→ **ACTION ITEM**:
In the entries below, find the line with "[image6]: ./examples/labels_map.png" and the line with "####1. Explain how". Print those two and everything between them exactly, and nothing else.

[Opening AVAILABLE RECORDS section]

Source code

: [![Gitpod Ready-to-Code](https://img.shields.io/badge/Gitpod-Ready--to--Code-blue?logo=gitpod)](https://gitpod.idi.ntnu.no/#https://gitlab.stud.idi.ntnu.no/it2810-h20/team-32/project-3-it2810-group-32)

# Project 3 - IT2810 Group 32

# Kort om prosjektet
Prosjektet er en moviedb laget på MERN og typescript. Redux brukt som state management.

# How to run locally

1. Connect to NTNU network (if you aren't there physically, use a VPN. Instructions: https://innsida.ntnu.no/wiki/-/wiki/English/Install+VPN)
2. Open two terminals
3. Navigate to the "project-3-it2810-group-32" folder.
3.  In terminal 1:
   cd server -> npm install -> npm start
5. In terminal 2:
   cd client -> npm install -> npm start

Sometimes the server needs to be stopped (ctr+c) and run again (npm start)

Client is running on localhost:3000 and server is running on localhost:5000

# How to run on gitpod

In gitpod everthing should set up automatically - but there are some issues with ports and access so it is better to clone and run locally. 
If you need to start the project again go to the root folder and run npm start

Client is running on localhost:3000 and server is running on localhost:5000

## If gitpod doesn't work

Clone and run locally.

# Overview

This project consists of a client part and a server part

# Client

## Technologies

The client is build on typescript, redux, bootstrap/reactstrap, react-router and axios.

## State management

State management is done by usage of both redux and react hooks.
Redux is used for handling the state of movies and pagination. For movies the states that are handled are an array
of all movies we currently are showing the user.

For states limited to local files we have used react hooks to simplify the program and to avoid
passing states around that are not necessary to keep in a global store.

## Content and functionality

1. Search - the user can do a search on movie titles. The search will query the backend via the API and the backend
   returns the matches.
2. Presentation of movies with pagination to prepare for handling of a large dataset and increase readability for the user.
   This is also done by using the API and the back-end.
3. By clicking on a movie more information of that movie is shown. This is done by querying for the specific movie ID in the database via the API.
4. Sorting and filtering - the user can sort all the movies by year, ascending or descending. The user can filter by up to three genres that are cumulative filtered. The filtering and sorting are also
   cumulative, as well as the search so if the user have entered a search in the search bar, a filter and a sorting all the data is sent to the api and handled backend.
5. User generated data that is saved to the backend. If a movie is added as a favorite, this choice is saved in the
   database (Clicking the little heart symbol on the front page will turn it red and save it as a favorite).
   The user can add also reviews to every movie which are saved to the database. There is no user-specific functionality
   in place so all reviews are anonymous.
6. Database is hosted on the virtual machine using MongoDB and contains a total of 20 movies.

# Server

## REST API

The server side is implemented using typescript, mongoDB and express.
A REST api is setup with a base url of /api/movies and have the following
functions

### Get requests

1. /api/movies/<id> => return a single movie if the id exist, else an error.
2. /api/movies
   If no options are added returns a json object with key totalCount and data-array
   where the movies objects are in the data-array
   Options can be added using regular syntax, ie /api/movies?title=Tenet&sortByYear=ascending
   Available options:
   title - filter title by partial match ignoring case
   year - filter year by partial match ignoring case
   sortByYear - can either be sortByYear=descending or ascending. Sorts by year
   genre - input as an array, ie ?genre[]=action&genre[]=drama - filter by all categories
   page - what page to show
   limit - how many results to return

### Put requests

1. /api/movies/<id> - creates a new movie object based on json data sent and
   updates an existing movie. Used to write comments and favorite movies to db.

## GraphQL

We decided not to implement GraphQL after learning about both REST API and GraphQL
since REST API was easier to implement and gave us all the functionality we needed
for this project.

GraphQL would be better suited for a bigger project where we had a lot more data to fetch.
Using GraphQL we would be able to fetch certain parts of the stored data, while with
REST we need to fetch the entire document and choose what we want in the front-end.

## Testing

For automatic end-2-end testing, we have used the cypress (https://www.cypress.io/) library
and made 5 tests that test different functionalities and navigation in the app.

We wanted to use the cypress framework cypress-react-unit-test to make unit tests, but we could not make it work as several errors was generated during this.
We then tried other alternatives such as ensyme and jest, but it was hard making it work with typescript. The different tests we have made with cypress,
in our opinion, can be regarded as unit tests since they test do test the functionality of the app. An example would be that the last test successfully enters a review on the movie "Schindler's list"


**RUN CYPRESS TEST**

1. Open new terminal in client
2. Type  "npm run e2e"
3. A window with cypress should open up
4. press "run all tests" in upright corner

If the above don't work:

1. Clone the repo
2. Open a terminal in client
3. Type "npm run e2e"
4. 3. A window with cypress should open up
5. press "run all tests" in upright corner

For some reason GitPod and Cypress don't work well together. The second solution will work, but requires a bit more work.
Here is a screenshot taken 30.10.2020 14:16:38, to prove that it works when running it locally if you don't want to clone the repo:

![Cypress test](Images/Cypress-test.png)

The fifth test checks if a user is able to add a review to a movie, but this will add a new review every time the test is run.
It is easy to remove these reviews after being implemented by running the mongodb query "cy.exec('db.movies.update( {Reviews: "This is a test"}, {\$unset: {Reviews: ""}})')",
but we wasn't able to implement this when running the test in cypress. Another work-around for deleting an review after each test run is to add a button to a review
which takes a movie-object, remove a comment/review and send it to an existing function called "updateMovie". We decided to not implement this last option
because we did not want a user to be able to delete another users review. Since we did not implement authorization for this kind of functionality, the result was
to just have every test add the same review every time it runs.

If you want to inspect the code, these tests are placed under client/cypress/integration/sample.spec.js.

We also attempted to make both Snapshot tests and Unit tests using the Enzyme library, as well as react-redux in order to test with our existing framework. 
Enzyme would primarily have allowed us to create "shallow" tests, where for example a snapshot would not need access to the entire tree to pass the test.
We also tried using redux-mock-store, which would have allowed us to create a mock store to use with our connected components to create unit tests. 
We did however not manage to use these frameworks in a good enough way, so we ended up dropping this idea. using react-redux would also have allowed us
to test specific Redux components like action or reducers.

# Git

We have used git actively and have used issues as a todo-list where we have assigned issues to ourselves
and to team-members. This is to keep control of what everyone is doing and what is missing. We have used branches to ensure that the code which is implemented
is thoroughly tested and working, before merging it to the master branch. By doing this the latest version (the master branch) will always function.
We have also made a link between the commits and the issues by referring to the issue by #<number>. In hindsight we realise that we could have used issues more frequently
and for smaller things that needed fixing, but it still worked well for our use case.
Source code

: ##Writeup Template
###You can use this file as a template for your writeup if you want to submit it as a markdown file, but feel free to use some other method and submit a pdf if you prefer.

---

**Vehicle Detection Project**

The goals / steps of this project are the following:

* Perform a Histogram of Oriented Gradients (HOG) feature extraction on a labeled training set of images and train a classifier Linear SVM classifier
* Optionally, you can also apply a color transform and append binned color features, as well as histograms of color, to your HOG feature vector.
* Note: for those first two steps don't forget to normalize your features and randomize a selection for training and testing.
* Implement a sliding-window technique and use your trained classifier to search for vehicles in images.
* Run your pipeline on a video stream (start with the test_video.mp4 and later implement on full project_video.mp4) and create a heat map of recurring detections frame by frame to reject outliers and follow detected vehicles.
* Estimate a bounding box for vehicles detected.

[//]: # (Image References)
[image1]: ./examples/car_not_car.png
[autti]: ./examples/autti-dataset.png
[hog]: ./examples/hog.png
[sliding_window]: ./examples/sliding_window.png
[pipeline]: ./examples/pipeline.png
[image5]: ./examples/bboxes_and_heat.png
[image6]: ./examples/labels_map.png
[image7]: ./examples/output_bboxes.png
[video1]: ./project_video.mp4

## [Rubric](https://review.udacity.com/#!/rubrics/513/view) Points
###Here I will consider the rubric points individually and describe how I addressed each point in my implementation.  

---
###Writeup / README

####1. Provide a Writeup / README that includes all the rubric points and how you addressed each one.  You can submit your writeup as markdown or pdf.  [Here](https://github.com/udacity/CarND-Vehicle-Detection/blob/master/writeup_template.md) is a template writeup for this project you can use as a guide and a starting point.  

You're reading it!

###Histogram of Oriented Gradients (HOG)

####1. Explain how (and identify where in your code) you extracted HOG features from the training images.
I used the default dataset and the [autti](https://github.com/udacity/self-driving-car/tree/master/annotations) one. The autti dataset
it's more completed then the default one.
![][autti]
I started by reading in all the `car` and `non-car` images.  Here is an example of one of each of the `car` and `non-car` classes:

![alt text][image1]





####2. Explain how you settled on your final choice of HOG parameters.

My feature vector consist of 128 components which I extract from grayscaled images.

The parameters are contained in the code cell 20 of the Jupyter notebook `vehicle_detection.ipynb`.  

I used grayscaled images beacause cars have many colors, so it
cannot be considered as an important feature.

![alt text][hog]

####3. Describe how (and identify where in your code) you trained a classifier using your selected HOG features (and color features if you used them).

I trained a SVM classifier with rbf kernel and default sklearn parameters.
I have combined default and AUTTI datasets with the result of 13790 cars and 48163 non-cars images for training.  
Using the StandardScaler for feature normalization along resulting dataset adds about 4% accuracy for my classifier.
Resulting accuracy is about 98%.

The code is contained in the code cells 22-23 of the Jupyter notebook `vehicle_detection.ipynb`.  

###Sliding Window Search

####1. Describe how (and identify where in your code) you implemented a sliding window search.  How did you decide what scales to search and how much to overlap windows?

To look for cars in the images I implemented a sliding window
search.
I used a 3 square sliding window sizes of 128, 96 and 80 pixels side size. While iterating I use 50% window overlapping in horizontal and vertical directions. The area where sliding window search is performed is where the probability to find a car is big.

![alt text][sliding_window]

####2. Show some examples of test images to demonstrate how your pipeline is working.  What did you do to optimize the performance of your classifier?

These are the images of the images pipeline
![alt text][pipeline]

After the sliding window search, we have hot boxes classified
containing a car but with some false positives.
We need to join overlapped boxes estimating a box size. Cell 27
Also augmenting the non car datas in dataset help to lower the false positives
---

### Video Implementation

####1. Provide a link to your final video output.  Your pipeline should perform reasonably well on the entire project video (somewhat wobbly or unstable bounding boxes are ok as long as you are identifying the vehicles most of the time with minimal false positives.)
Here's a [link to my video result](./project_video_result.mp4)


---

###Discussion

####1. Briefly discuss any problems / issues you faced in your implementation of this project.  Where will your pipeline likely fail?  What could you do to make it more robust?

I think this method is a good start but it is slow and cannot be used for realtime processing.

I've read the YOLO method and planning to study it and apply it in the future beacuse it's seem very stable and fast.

[Closing AVAILABLE RECORDS section]

→ **EXPECTED OUTPUT**:
[image6]: ./examples/labels_map.png
[image7]: ./examples/output_bboxes.png
[video1]: ./project_video.mp4

## [Rubric](https://review.udacity.com/#!/rubrics/513/view) Points
###Here I will consider the rubric points individually and describe how I addressed each point in my implementation.  

---
###Writeup / README

####1. Provide a Writeup / README that includes all the rubric points and how you addressed each one.  You can submit your writeup as markdown or pdf.  [Here](https://github.com/udacity/CarND-Vehicle-Detection/blob/master/writeup_template.md) is a template writeup for this project you can use as a guide and a starting point.  

You're reading it!

###Histogram of Oriented Gradients (HOG)

####1. Explain how (and identify where in your code) you extracted HOG features from the training images.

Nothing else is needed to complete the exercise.